AI-powered detection and tracking of passengers and their luggage
Each year, numerous pieces of luggage are left behind on trains, leading to delays, security risks, and inconvenience for both passengers and operators. Manual monitoring of passengers and their belongings is not only labor-intensive but also prone to human error, highlighting the need for automated solutions.
To tackle this challenge, the Belgian railway technology company Televic GSP has partnered with Sirris, an industry-driven research centre, to develop an AI-powered luggage tracking system in the scope of the ITEA project TAPCOP. This innovative system uses AI to automatically detect and track both passengers and their luggage, raising an alert whenever someone disembarks without their belongings. By swiftly identifying and managing left-behind items, the solution enhances both safety and efficiency in railway operations.
To achieve these objectives, several key challenges must be addressed:
- Luggage detection: while there are reliable models for detecting people, identifying luggage remains a challenge. Items like backpacks and purses often change their visual appearance depending on their position, making detection and tracking more difficult.
- Associating luggage with owners: luggage ownership can be ambiguous, especially for groups like families. For example, the person who initially brings a backpack may not be the one leaving with it. The system must correctly associate luggage with its rightful owner or group of owners to avoid false alerts.
- Tracking in low-quality footage: trains are often equipped with low-resolution fisheye cameras at the ends of carriages, creating additional challenges such as obstructions from other passengers and seats, as well as sudden lighting variations when passing through tunnels.

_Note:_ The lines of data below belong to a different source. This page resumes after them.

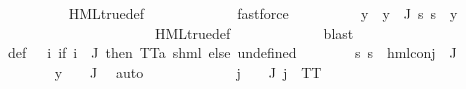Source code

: \begin{isabellebody}
\ \ \ \ \ \ \ \ \ \ \isamarkupfalse%
\ HML{\isacharunderscore}{\kern0pt}true{\isacharunderscore}{\kern0pt}def\ \isanewline
\ \ \ \ \ \ \ \ \ \ \isamarkupfalse%
\ fastforce\isanewline
\ \ \ \ \ \ \ \ \isamarkupfalse%
\ y\ \ {\isachardoublequoteopen}y\ {\isasymin}\ {\isasymPhi}{\isacharbackquote}{\kern0pt}J{\isachardoublequoteclose}\ {\isachardoublequoteopen}{\isacharparenleft}{\kern0pt}{\isasymforall}s{\isachardot}{\kern0pt}\ s\ {\isasymTurnstile}\ y{\isacharparenright}{\kern0pt}{\isachardoublequoteclose}\ \isanewline
\ \ \ \ \ \ \ \ \ \ \isamarkupfalse%
\ {\isachardoublequoteopen}{}{\isachardoublequoteclose}\isanewline
\ \ \ \ \ \ \ \ \ \ \isamarkupfalse%
\ HML{\isacharunderscore}{\kern0pt}true{\isacharunderscore}{\kern0pt}def\ \isanewline
\ \ \ \ \ \ \ \ \ \ \isamarkupfalse%
\ blast\isanewline
\ \ \ \ \ \ \isamarkupfalse%
\ {\isasymPsi}\ \ {\isasymPsi}{\isacharunderscore}{\kern0pt}def{\isacharcolon}{\kern0pt}\ {\isachardoublequoteopen}{\isasymPsi}\ {\isacharequal}{\kern0pt}\ {\isacharparenleft}{\kern0pt}{\isasymlambda}i{\isachardot}{\kern0pt}\ {\isacharparenleft}{\kern0pt}if\ i\ {\isasymin}\ J\ then\ {\isacharparenleft}{\kern0pt}TT{\isacharcolon}{\kern0pt}{\isacharcolon}{\kern0pt}{\isacharparenleft}{\kern0pt}{\isacharprime}{\kern0pt}a{\isacharcomma}{\kern0pt}\ {\isacharprime}{\kern0pt}s{\isacharparenright}{\kern0pt}hml{\isacharparenright}{\kern0pt}\ else\ undefined{\isacharparenright}{\kern0pt}{\isacharparenright}{\kern0pt}{\isachardoublequoteclose}\isanewline
\ \ \ \ \ \ \isamarkupfalse%
\ {\isachardoublequoteopen}{\isasymforall}s{\isachardot}{\kern0pt}\ {\isasymnot}s\ {\isasymTurnstile}\ {\isacharparenleft}{\kern0pt}hml{\isacharunderscore}{\kern0pt}conj\ {\isacharbraceleft}{\kern0pt}{\isacharbraceright}{\kern0pt}\ J\ {\isasymPsi}{\isacharparenright}{\kern0pt}{\isachardoublequoteclose}\ \isanewline
\ \ \ \ \ \ \ \ \isamarkupfalse%
\ {\isacartoucheopen}y\ {\isasymin}\ {\isasymPhi}\ {\isacharbackquote}{\kern0pt}\ J{\isacartoucheclose}\ \isamarkupfalse%
\ auto\isanewline
\ \ \ \ \ \ \isamarkupfalse%
\ {\isachardoublequoteopen}{\isasymPsi}\ {\isacharbackquote}{\kern0pt}\ {\isacharbraceleft}{\kern0pt}{\isacharbraceright}{\kern0pt}\ {\isacharequal}{\kern0pt}\ {\isacharbraceleft}{\kern0pt}{\isacharbraceright}{\kern0pt}{\isachardoublequoteclose}\ {\isachardoublequoteopen}{\isasymforall}j\ {\isasymin}\ {\isasymPsi}\ {\isacharbackquote}{\kern0pt}\ J{\isachardot}{\kern0pt}\ j\ {\isacharequal}{\kern0pt}\ TT{\isachardoublequoteclose}\ \isanewline

\end{isabellebody}
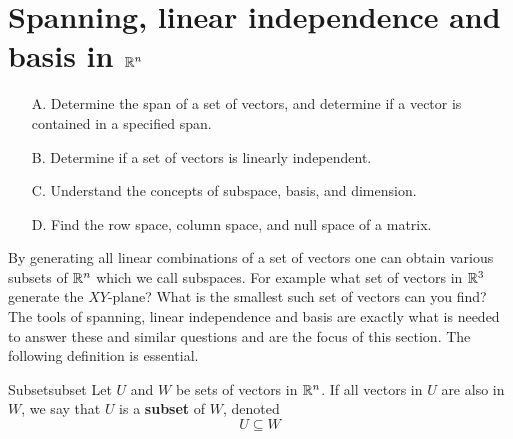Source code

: \newpage
\section{Spanning, linear independence and basis in \texorpdfstring{$\mathbb{R}^{n}$}{Rn}}

\begin{outcome}

\begin{enumerate}
\item[A.] Determine the span of a set of vectors, and determine if a vector is contained in a specified span.

\item[B.] Determine if a set of vectors is linearly independent.

\item[C.] Understand the concepts of subspace, basis, and dimension.

\item[D.] Find the row space, column space, and null space of a matrix.
\end{enumerate}
\end{outcome}

By generating all linear combinations of a set of vectors one can
obtain various subsets of $\mathbb{R}^{n}$ which we call
subspaces. For example what set of vectors in $\mathbb{R}^{3}$
generate the $XY$-plane? What is the smallest such set of vectors can
you find? The tools of spanning, linear independence and basis are
exactly what is needed to answer these and similar questions and are the focus of this section. The following definition is essential.

\begin{definition}{Subset}{subset}
Let $U$ and $W$ be sets of vectors in $\mathbb{R}^n$. If all vectors in $U$ are also in $W$, we say that $U$ is a \textbf{subset} of $W$, denoted 
\[
U \subseteq W
\]
\end{definition}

The proposed solution has shown promising results in real-world tests using data from a variety of train types and locations. It uses multiple AI models, including an object detection model to identify people and luggage, and a segmentation model to refine these detections with precise boundaries. These two models form the system’s core. Building on this, a tracking and re-identification system is under development to maintain continuity, even when individuals are temporarily obscured or move between train carriages, enabling train-wide monitoring. Additionally, a relational linking model associates luggage with its rightful owner. Currently, this solution achieves 80% accuracy in tracking and linking passengers with their luggage on moderately full trains. Edge cases - such as groups of passengers with shared luggage and overcrowded trains with significant obstructions in narrow hallways - provide opportunities for further improvement of the system.

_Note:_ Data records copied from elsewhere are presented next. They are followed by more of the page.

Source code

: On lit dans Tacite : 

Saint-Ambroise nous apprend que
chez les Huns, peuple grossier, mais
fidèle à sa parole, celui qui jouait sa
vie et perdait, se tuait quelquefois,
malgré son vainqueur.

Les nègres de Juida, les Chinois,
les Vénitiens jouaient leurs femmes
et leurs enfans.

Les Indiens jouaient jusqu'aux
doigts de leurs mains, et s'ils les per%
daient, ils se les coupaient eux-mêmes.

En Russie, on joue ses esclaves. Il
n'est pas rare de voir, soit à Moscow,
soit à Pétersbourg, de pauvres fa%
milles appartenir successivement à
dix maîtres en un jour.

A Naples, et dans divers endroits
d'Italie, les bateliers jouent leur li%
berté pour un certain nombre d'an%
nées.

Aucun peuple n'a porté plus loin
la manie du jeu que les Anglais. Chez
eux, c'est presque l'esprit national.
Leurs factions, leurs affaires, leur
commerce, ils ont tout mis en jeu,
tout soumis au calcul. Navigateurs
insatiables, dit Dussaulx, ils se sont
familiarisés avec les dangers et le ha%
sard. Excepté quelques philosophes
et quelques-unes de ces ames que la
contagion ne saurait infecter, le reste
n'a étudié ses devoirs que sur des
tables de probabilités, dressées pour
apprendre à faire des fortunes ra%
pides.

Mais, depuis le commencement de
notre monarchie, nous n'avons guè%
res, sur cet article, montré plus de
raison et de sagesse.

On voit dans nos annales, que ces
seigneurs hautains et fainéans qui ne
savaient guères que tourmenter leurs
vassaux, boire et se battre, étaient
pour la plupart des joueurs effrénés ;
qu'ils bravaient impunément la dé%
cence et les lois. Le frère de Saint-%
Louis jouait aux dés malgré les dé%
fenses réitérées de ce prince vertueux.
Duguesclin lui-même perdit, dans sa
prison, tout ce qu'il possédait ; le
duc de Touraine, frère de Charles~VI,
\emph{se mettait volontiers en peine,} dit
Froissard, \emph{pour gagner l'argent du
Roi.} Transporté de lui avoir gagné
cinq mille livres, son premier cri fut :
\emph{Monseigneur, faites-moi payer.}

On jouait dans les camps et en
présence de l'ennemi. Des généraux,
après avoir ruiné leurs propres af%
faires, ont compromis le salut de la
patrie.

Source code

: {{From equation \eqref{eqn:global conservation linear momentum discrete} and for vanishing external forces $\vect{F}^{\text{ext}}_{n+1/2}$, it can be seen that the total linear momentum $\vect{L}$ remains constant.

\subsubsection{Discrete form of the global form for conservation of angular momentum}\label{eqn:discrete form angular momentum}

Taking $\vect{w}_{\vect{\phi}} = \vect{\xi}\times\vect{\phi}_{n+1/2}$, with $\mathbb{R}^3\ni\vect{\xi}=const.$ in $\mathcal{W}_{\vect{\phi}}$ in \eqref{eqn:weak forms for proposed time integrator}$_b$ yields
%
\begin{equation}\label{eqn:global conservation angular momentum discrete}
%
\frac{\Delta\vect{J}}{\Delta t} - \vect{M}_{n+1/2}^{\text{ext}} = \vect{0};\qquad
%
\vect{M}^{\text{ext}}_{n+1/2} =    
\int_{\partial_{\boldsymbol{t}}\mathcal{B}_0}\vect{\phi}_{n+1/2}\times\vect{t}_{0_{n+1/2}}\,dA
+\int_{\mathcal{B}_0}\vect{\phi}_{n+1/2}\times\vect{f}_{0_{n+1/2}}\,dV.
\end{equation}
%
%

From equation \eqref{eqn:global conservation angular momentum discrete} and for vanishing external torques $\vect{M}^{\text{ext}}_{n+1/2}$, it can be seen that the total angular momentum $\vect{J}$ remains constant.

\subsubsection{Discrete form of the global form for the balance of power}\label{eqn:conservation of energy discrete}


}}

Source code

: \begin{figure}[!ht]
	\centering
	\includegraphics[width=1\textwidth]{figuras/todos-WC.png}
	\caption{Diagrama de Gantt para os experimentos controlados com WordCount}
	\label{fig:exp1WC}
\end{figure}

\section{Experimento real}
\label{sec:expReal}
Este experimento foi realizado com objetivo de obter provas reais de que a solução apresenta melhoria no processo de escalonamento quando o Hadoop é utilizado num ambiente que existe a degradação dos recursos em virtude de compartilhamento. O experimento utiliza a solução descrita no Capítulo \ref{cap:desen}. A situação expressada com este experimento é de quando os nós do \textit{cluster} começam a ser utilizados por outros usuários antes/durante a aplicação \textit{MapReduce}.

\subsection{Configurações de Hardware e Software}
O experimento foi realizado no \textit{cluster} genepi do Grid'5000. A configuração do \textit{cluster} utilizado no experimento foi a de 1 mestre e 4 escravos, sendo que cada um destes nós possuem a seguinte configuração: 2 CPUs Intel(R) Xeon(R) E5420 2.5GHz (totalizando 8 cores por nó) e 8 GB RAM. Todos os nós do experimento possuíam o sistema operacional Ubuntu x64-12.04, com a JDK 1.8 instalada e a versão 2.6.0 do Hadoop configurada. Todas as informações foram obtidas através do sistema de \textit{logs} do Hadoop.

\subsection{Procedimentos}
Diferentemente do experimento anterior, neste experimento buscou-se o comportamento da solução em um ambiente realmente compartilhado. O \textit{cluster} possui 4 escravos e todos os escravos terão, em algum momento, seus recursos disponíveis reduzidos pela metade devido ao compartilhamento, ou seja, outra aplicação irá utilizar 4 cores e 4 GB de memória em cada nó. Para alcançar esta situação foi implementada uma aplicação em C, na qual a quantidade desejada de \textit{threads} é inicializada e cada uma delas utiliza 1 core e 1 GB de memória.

Beyond luggage tracking, the TAPCOP project focuses on achieving situational awareness and data-driven visitor flow management by employing AIbased sensors. The system aggregates multiple data sources using AI, offering a more reliable, complete view of the environment and predicting overcrowding. In addition to the Televic use-case, the project also explores other innovative applications aimed at improving traffic and mobility conditions during rare, crowded events, such as festivals, road accidents and sports events.